- **MATERIAL FOR THE TASK**
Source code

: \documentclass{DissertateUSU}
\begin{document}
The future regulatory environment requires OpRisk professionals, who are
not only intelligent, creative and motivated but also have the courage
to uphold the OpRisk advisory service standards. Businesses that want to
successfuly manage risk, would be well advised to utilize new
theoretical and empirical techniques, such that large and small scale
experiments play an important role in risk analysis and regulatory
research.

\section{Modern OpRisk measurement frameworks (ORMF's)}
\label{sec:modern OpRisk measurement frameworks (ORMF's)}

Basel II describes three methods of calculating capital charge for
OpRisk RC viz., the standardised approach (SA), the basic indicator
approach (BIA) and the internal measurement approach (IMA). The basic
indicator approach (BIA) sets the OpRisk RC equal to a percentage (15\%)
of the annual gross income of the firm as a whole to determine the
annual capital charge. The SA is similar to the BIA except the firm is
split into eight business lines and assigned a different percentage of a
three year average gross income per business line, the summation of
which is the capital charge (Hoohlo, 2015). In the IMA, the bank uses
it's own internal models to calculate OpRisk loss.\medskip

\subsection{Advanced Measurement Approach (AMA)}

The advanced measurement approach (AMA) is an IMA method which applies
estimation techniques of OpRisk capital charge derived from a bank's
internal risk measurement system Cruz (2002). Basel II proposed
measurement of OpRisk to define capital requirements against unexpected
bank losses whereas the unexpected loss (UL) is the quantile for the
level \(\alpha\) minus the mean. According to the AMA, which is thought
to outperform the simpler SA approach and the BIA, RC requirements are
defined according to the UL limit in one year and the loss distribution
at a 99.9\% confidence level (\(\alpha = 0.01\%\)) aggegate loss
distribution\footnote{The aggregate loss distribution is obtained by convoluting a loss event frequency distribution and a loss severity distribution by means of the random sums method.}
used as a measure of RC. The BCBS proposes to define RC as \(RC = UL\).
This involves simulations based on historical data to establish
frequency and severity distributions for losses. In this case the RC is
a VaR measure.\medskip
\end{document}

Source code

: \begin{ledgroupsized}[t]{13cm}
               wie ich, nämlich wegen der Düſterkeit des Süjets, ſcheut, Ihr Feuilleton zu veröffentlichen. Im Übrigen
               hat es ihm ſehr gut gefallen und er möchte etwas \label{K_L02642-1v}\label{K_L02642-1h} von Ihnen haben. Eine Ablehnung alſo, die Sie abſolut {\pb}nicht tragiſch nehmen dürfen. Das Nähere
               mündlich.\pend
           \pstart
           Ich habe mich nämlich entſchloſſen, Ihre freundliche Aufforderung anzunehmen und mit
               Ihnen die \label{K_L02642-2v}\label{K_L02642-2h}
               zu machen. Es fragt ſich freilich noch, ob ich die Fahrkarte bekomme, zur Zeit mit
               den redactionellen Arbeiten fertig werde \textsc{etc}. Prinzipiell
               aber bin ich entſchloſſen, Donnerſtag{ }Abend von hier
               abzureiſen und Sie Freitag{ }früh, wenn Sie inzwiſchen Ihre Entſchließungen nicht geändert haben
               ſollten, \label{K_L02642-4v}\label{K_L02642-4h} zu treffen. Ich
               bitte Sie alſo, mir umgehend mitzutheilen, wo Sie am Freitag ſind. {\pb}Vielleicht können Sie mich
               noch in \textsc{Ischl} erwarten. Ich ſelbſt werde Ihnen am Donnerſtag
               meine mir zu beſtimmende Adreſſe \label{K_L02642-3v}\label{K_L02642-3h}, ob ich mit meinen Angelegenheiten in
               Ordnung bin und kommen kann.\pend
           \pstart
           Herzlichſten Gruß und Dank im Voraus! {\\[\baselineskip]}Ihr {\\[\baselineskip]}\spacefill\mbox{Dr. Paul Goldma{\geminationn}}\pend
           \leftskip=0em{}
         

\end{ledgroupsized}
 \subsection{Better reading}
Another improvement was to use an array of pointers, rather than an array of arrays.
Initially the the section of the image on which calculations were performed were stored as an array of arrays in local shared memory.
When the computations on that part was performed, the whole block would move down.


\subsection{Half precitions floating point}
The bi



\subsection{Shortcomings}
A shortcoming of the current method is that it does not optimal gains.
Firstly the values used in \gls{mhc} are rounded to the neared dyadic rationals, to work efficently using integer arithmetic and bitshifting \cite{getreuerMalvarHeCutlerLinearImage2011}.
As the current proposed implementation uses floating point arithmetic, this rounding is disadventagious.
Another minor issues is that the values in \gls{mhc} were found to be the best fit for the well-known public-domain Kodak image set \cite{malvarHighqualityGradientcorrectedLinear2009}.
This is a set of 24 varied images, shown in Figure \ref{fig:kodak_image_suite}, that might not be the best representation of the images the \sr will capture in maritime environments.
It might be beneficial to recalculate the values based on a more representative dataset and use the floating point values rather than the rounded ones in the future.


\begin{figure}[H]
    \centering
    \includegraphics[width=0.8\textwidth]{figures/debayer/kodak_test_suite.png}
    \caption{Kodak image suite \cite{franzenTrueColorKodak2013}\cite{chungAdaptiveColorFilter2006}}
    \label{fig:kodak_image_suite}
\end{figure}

- **EXERCISE DESCRIPTION**
Set out every record in full, exactly as given.

- **SOLUTION**
Source code

: \documentclass{DissertateUSU}
\begin{document}
The future regulatory environment requires OpRisk professionals, who are
not only intelligent, creative and motivated but also have the courage
to uphold the OpRisk advisory service standards. Businesses that want to
successfuly manage risk, would be well advised to utilize new
theoretical and empirical techniques, such that large and small scale
experiments play an important role in risk analysis and regulatory
research.

\section{Modern OpRisk measurement frameworks (ORMF's)}
\label{sec:modern OpRisk measurement frameworks (ORMF's)}

Basel II describes three methods of calculating capital charge for
OpRisk RC viz., the standardised approach (SA), the basic indicator
approach (BIA) and the internal measurement approach (IMA). The basic
indicator approach (BIA) sets the OpRisk RC equal to a percentage (15\%)
of the annual gross income of the firm as a whole to determine the
annual capital charge. The SA is similar to the BIA except the firm is
split into eight business lines and assigned a different percentage of a
three year average gross income per business line, the summation of
which is the capital charge (Hoohlo, 2015). In the IMA, the bank uses
it's own internal models to calculate OpRisk loss.\medskip

\subsection{Advanced Measurement Approach (AMA)}

The advanced measurement approach (AMA) is an IMA method which applies
estimation techniques of OpRisk capital charge derived from a bank's
internal risk measurement system Cruz (2002). Basel II proposed
measurement of OpRisk to define capital requirements against unexpected
bank losses whereas the unexpected loss (UL) is the quantile for the
level \(\alpha\) minus the mean. According to the AMA, which is thought
to outperform the simpler SA approach and the BIA, RC requirements are
defined according to the UL limit in one year and the loss distribution
at a 99.9\% confidence level (\(\alpha = 0.01\%\)) aggegate loss
distribution\footnote{The aggregate loss distribution is obtained by convoluting a loss event frequency distribution and a loss severity distribution by means of the random sums method.}
used as a measure of RC. The BCBS proposes to define RC as \(RC = UL\).
This involves simulations based on historical data to establish
frequency and severity distributions for losses. In this case the RC is
a VaR measure.\medskip
\end{document}

Source code

: \begin{ledgroupsized}[t]{13cm}
               wie ich, nämlich wegen der Düſterkeit des Süjets, ſcheut, Ihr Feuilleton zu veröffentlichen. Im Übrigen
               hat es ihm ſehr gut gefallen und er möchte etwas \label{K_L02642-1v}\label{K_L02642-1h} von Ihnen haben. Eine Ablehnung alſo, die Sie abſolut {\pb}nicht tragiſch nehmen dürfen. Das Nähere
               mündlich.\pend
           \pstart
           Ich habe mich nämlich entſchloſſen, Ihre freundliche Aufforderung anzunehmen und mit
               Ihnen die \label{K_L02642-2v}\label{K_L02642-2h}
               zu machen. Es fragt ſich freilich noch, ob ich die Fahrkarte bekomme, zur Zeit mit
               den redactionellen Arbeiten fertig werde \textsc{etc}. Prinzipiell
               aber bin ich entſchloſſen, Donnerſtag{ }Abend von hier
               abzureiſen und Sie Freitag{ }früh, wenn Sie inzwiſchen Ihre Entſchließungen nicht geändert haben
               ſollten, \label{K_L02642-4v}\label{K_L02642-4h} zu treffen. Ich
               bitte Sie alſo, mir umgehend mitzutheilen, wo Sie am Freitag ſind. {\pb}Vielleicht können Sie mich
               noch in \textsc{Ischl} erwarten. Ich ſelbſt werde Ihnen am Donnerſtag
               meine mir zu beſtimmende Adreſſe \label{K_L02642-3v}\label{K_L02642-3h}, ob ich mit meinen Angelegenheiten in
               Ordnung bin und kommen kann.\pend
           \pstart
           Herzlichſten Gruß und Dank im Voraus! {\\[\baselineskip]}Ihr {\\[\baselineskip]}\spacefill\mbox{Dr. Paul Goldma{\geminationn}}\pend
           \leftskip=0em{}
         

\end{ledgroupsized}
 \subsection{Better reading}
Another improvement was to use an array of pointers, rather than an array of arrays.
Initially the the section of the image on which calculations were performed were stored as an array of arrays in local shared memory.
When the computations on that part was performed, the whole block would move down.


\subsection{Half precitions floating point}
The bi



\subsection{Shortcomings}
A shortcoming of the current method is that it does not optimal gains.
Firstly the values used in \gls{mhc} are rounded to the neared dyadic rationals, to work efficently using integer arithmetic and bitshifting \cite{getreuerMalvarHeCutlerLinearImage2011}.
As the current proposed implementation uses floating point arithmetic, this rounding is disadventagious.
Another minor issues is that the values in \gls{mhc} were found to be the best fit for the well-known public-domain Kodak image set \cite{malvarHighqualityGradientcorrectedLinear2009}.
This is a set of 24 varied images, shown in Figure \ref{fig:kodak_image_suite}, that might not be the best representation of the images the \sr will capture in maritime environments.
It might be beneficial to recalculate the values based on a more representative dataset and use the floating point values rather than the rounded ones in the future.


\begin{figure}[H]
    \centering
    \includegraphics[width=0.8\textwidth]{figures/debayer/kodak_test_suite.png}
    \caption{Kodak image suite \cite{franzenTrueColorKodak2013}\cite{chungAdaptiveColorFilter2006}}
    \label{fig:kodak_image_suite}
\end{figure}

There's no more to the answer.